(Dataset extract)
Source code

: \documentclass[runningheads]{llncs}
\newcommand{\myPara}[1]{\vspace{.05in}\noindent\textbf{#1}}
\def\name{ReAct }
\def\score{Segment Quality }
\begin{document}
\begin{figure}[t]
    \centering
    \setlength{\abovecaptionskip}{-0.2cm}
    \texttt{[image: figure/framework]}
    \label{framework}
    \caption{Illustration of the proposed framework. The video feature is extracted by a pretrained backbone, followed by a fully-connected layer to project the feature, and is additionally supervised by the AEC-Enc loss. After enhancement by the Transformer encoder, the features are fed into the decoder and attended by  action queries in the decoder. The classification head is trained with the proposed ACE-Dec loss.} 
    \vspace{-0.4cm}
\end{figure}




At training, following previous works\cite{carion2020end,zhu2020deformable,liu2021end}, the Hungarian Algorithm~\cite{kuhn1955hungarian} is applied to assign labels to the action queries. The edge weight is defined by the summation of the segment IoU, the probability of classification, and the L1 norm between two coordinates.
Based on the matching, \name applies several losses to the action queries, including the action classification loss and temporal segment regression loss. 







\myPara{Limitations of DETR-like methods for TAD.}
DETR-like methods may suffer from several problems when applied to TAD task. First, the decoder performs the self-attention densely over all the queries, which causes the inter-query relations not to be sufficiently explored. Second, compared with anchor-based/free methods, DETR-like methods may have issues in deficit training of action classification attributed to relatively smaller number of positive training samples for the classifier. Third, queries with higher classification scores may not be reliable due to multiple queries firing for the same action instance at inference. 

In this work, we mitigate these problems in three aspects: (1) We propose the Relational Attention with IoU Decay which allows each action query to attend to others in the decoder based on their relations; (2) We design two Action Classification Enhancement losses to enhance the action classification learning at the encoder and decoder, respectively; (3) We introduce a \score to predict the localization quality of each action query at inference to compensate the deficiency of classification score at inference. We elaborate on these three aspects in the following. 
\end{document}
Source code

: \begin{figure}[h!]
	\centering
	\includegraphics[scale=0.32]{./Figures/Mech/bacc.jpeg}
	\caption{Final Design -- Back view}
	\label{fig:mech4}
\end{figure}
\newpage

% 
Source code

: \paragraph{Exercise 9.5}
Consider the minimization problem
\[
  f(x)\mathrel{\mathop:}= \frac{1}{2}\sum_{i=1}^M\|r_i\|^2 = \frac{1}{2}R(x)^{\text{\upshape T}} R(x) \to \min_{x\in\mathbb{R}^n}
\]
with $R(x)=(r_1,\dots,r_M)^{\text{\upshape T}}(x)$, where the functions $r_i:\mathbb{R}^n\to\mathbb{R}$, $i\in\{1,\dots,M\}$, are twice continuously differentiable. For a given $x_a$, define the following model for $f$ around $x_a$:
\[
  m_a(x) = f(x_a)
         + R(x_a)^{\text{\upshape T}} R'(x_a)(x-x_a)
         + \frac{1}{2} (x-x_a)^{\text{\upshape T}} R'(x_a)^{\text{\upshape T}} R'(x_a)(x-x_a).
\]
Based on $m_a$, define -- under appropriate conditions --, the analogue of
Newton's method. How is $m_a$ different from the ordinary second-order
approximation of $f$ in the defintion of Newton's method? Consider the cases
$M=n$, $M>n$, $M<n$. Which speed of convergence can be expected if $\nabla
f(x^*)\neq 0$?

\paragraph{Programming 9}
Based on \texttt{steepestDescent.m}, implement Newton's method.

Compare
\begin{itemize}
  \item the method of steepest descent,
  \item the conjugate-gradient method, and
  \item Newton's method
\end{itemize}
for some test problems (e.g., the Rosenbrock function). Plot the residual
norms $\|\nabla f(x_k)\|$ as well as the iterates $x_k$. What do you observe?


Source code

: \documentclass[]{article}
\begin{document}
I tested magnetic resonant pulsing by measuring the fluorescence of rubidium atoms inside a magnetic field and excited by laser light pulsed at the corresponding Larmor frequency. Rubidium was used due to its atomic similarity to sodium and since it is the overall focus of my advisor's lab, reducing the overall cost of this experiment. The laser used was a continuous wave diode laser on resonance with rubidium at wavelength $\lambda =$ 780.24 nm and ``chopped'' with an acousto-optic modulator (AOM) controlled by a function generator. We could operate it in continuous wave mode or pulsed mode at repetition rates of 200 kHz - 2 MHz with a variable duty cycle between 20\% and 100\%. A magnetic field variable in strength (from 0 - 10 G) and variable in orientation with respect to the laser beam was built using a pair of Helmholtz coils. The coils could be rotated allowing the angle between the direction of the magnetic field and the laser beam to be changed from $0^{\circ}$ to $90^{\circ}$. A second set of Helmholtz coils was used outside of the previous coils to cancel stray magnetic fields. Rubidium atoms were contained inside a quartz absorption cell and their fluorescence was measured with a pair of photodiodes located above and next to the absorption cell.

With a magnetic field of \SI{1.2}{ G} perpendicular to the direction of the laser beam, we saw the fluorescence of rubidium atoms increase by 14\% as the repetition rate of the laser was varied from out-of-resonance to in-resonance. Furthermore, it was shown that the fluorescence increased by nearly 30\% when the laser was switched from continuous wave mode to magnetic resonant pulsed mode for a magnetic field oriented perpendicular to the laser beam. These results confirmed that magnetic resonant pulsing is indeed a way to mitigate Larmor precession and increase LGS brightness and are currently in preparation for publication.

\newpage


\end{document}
(End Dataset extract)
Task requirements
Write the listing out again, word for word, in its entirety.

Reply
Source code

: \documentclass[runningheads]{llncs}
\newcommand{\myPara}[1]{\vspace{.05in}\noindent\textbf{#1}}
\def\name{ReAct }
\def\score{Segment Quality }
\begin{document}
\begin{figure}[t]
    \centering
    \setlength{\abovecaptionskip}{-0.2cm}
    \texttt{[image: figure/framework]}
    \label{framework}
    \caption{Illustration of the proposed framework. The video feature is extracted by a pretrained backbone, followed by a fully-connected layer to project the feature, and is additionally supervised by the AEC-Enc loss. After enhancement by the Transformer encoder, the features are fed into the decoder and attended by  action queries in the decoder. The classification head is trained with the proposed ACE-Dec loss.} 
    \vspace{-0.4cm}
\end{figure}




At training, following previous works\cite{carion2020end,zhu2020deformable,liu2021end}, the Hungarian Algorithm~\cite{kuhn1955hungarian} is applied to assign labels to the action queries. The edge weight is defined by the summation of the segment IoU, the probability of classification, and the L1 norm between two coordinates.
Based on the matching, \name applies several losses to the action queries, including the action classification loss and temporal segment regression loss. 







\myPara{Limitations of DETR-like methods for TAD.}
DETR-like methods may suffer from several problems when applied to TAD task. First, the decoder performs the self-attention densely over all the queries, which causes the inter-query relations not to be sufficiently explored. Second, compared with anchor-based/free methods, DETR-like methods may have issues in deficit training of action classification attributed to relatively smaller number of positive training samples for the classifier. Third, queries with higher classification scores may not be reliable due to multiple queries firing for the same action instance at inference. 

In this work, we mitigate these problems in three aspects: (1) We propose the Relational Attention with IoU Decay which allows each action query to attend to others in the decoder based on their relations; (2) We design two Action Classification Enhancement losses to enhance the action classification learning at the encoder and decoder, respectively; (3) We introduce a \score to predict the localization quality of each action query at inference to compensate the deficiency of classification score at inference. We elaborate on these three aspects in the following. 
\end{document}
Source code

: \begin{figure}[h!]
	\centering
	\includegraphics[scale=0.32]{./Figures/Mech/bacc.jpeg}
	\caption{Final Design -- Back view}
	\label{fig:mech4}
\end{figure}
\newpage

% 
Source code

: \paragraph{Exercise 9.5}
Consider the minimization problem
\[
  f(x)\mathrel{\mathop:}= \frac{1}{2}\sum_{i=1}^M\|r_i\|^2 = \frac{1}{2}R(x)^{\text{\upshape T}} R(x) \to \min_{x\in\mathbb{R}^n}
\]
with $R(x)=(r_1,\dots,r_M)^{\text{\upshape T}}(x)$, where the functions $r_i:\mathbb{R}^n\to\mathbb{R}$, $i\in\{1,\dots,M\}$, are twice continuously differentiable. For a given $x_a$, define the following model for $f$ around $x_a$:
\[
  m_a(x) = f(x_a)
         + R(x_a)^{\text{\upshape T}} R'(x_a)(x-x_a)
         + \frac{1}{2} (x-x_a)^{\text{\upshape T}} R'(x_a)^{\text{\upshape T}} R'(x_a)(x-x_a).
\]
Based on $m_a$, define -- under appropriate conditions --, the analogue of
Newton's method. How is $m_a$ different from the ordinary second-order
approximation of $f$ in the defintion of Newton's method? Consider the cases
$M=n$, $M>n$, $M<n$. Which speed of convergence can be expected if $\nabla
f(x^*)\neq 0$?

\paragraph{Programming 9}
Based on \texttt{steepestDescent.m}, implement Newton's method.

Compare
\begin{itemize}
  \item the method of steepest descent,
  \item the conjugate-gradient method, and
  \item Newton's method
\end{itemize}
for some test problems (e.g., the Rosenbrock function). Plot the residual
norms $\|\nabla f(x_k)\|$ as well as the iterates $x_k$. What do you observe?


Source code

: \documentclass[]{article}
\begin{document}
I tested magnetic resonant pulsing by measuring the fluorescence of rubidium atoms inside a magnetic field and excited by laser light pulsed at the corresponding Larmor frequency. Rubidium was used due to its atomic similarity to sodium and since it is the overall focus of my advisor's lab, reducing the overall cost of this experiment. The laser used was a continuous wave diode laser on resonance with rubidium at wavelength $\lambda =$ 780.24 nm and ``chopped'' with an acousto-optic modulator (AOM) controlled by a function generator. We could operate it in continuous wave mode or pulsed mode at repetition rates of 200 kHz - 2 MHz with a variable duty cycle between 20\% and 100\%. A magnetic field variable in strength (from 0 - 10 G) and variable in orientation with respect to the laser beam was built using a pair of Helmholtz coils. The coils could be rotated allowing the angle between the direction of the magnetic field and the laser beam to be changed from $0^{\circ}$ to $90^{\circ}$. A second set of Helmholtz coils was used outside of the previous coils to cancel stray magnetic fields. Rubidium atoms were contained inside a quartz absorption cell and their fluorescence was measured with a pair of photodiodes located above and next to the absorption cell.

With a magnetic field of \SI{1.2}{ G} perpendicular to the direction of the laser beam, we saw the fluorescence of rubidium atoms increase by 14\% as the repetition rate of the laser was varied from out-of-resonance to in-resonance. Furthermore, it was shown that the fluorescence increased by nearly 30\% when the laser was switched from continuous wave mode to magnetic resonant pulsed mode for a magnetic field oriented perpendicular to the laser beam. These results confirmed that magnetic resonant pulsing is indeed a way to mitigate Larmor precession and increase LGS brightness and are currently in preparation for publication.

\newpage


\end{document}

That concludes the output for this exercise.